(Stored data entries)
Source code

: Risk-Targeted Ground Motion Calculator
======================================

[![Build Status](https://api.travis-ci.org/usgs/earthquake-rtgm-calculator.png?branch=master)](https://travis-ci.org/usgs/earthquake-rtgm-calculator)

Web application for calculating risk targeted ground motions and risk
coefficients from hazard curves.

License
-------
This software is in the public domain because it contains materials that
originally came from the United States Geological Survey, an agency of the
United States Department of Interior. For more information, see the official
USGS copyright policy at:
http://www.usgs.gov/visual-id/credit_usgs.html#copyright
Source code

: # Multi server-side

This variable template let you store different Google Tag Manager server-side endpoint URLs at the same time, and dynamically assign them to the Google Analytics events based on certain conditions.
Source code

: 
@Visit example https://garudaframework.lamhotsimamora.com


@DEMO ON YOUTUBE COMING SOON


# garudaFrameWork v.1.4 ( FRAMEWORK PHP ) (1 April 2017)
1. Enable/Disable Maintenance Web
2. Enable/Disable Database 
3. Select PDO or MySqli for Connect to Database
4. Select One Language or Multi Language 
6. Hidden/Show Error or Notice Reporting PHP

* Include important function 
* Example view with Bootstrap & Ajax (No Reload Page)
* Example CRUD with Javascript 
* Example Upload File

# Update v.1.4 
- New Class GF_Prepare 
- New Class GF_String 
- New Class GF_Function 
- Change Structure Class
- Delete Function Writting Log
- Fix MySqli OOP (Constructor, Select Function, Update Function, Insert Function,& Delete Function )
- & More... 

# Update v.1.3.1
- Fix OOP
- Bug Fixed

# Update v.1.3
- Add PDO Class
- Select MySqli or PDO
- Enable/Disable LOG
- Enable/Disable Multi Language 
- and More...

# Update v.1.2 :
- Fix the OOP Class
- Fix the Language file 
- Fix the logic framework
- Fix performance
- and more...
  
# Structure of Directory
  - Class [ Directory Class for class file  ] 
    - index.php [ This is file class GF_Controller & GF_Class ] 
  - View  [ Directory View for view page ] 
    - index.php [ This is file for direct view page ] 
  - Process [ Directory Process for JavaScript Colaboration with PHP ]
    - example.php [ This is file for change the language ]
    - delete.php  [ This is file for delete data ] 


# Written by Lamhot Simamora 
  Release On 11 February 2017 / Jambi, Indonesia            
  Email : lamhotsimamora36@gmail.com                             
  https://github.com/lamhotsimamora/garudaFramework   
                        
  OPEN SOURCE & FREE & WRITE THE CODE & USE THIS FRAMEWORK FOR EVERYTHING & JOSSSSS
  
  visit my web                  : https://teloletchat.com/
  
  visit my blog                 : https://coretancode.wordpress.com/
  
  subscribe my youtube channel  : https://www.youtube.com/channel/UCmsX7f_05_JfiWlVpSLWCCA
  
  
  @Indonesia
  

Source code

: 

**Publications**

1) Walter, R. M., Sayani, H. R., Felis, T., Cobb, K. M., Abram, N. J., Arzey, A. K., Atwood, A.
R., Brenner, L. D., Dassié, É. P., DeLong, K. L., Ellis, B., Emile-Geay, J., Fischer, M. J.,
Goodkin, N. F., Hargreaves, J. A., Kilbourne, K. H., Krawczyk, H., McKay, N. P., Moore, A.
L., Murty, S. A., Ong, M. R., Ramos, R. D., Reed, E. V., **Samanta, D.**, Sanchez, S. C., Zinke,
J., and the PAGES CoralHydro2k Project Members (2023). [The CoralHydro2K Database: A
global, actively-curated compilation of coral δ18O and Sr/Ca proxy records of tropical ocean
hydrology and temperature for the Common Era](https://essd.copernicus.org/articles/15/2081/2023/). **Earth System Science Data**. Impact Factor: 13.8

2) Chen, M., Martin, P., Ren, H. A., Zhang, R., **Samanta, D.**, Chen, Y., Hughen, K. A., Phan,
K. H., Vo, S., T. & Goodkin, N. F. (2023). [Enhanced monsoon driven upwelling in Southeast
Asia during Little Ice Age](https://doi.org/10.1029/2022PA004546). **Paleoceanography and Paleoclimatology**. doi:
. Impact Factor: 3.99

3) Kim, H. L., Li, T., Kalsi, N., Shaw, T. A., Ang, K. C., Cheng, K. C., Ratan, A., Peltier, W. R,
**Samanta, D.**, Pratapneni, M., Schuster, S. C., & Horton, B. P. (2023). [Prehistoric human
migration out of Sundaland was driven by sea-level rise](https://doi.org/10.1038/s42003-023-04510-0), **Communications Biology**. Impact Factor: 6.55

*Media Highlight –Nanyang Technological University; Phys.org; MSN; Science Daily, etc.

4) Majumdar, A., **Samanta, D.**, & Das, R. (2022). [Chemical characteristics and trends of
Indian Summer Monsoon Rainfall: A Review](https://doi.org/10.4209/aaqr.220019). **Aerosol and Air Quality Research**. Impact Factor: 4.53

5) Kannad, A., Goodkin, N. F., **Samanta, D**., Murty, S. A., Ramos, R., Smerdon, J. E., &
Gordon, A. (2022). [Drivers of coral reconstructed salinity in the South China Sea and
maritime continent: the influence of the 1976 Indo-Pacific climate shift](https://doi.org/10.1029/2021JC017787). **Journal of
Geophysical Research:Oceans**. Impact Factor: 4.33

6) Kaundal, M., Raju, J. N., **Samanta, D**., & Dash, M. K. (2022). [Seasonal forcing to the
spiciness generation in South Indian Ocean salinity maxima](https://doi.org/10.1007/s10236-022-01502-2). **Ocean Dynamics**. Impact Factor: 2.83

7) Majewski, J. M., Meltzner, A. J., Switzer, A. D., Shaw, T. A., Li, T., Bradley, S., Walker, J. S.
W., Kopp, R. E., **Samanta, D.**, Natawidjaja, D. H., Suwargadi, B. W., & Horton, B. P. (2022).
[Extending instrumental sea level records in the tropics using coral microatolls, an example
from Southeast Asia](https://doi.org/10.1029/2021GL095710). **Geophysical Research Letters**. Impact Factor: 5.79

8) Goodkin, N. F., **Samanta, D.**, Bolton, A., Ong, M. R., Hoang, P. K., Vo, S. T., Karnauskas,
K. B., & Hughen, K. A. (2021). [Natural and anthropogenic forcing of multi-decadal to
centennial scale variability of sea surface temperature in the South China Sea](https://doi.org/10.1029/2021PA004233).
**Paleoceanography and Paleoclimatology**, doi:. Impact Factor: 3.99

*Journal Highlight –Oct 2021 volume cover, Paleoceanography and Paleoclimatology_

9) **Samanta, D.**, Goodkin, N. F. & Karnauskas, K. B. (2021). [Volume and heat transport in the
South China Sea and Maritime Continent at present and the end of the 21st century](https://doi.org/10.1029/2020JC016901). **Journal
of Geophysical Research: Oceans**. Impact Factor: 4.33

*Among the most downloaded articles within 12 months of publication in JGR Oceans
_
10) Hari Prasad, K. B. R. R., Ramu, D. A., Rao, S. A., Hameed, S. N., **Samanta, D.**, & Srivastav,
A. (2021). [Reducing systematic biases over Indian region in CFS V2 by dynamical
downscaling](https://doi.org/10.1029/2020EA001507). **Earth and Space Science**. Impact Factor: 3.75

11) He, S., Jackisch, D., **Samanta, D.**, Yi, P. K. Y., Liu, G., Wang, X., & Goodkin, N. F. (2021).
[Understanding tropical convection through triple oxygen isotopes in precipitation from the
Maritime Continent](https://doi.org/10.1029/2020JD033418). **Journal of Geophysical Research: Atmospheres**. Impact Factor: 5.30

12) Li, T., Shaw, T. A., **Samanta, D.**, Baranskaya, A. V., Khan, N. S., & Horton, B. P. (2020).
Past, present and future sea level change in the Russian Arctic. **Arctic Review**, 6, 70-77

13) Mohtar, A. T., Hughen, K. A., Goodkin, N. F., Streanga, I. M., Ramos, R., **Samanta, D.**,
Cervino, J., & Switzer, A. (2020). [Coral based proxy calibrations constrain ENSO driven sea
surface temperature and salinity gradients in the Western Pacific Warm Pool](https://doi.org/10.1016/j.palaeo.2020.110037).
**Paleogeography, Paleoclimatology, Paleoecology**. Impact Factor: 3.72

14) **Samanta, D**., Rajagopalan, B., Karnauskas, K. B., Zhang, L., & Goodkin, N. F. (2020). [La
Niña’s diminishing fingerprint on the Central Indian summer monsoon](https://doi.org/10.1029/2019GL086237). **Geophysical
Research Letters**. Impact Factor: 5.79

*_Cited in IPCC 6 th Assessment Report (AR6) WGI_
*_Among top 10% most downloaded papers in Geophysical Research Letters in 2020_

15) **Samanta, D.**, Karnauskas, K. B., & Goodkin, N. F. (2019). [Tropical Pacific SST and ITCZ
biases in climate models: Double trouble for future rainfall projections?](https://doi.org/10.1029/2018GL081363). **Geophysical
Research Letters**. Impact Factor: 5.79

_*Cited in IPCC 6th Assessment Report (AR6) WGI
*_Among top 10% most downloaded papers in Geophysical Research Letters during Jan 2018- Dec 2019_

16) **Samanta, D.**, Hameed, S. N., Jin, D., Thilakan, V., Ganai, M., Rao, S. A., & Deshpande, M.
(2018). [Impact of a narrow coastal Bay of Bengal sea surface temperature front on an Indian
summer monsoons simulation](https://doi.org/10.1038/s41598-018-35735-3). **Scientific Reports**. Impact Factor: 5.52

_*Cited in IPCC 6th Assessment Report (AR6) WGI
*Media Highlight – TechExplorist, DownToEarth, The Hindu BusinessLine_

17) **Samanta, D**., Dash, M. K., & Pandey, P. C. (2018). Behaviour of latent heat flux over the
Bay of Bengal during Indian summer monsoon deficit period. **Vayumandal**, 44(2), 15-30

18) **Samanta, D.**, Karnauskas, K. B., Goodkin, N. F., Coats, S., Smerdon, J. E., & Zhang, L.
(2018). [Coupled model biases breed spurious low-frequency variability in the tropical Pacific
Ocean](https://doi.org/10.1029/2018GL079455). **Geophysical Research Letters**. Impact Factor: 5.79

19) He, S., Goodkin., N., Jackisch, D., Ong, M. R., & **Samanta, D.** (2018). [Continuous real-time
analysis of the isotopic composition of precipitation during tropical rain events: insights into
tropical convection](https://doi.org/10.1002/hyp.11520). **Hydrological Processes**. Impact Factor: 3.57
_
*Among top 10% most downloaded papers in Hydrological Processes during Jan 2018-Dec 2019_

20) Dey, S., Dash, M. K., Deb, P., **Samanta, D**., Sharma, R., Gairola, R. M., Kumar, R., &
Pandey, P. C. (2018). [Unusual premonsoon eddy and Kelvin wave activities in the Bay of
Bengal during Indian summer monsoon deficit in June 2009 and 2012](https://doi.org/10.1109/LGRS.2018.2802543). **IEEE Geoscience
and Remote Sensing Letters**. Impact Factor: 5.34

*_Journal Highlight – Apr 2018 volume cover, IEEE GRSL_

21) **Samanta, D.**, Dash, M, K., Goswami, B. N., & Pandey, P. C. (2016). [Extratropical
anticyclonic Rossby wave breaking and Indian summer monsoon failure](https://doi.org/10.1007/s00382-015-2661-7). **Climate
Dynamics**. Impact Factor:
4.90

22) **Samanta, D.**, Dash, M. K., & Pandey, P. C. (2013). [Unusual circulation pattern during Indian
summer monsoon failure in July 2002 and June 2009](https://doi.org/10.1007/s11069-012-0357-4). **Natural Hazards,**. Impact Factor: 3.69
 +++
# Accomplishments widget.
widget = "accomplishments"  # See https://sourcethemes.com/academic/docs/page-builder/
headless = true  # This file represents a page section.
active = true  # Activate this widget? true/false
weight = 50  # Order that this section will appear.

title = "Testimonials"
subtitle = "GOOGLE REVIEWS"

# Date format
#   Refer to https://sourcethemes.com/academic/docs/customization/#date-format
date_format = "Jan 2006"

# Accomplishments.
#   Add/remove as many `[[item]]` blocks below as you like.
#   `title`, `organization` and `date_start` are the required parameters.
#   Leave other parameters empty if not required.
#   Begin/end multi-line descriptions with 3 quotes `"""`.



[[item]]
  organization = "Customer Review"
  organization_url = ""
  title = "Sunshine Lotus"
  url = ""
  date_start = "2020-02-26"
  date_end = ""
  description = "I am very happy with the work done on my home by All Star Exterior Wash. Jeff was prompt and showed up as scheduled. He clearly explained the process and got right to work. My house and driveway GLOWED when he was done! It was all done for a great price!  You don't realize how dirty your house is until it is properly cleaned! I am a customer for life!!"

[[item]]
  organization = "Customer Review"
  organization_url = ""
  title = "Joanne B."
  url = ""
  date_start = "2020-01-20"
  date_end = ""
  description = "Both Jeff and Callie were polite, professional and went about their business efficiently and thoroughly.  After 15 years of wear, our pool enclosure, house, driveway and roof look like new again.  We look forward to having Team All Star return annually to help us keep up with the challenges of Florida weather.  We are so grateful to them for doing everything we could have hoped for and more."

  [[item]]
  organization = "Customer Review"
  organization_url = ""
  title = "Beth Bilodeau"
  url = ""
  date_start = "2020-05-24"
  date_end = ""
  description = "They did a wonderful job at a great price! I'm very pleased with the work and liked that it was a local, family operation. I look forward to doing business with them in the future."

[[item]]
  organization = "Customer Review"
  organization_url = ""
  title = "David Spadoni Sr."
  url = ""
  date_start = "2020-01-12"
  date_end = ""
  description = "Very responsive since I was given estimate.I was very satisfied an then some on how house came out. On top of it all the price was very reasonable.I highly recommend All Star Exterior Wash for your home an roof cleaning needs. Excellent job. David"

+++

WORK REQUEST
What you return should be exactly the lines above, starting at the one with "- Fix performance" and ending at the one with "- index.php [ This is file for", and nothing else.

ANSWER BOX
- Fix performance
- and more...
  
# Structure of Directory
  - Class [ Directory Class for class file  ] 
    - index.php [ This is file class GF_Controller & GF_Class ] 
  - View  [ Directory View for view page ] 
    - index.php [ This is file for direct view page ] 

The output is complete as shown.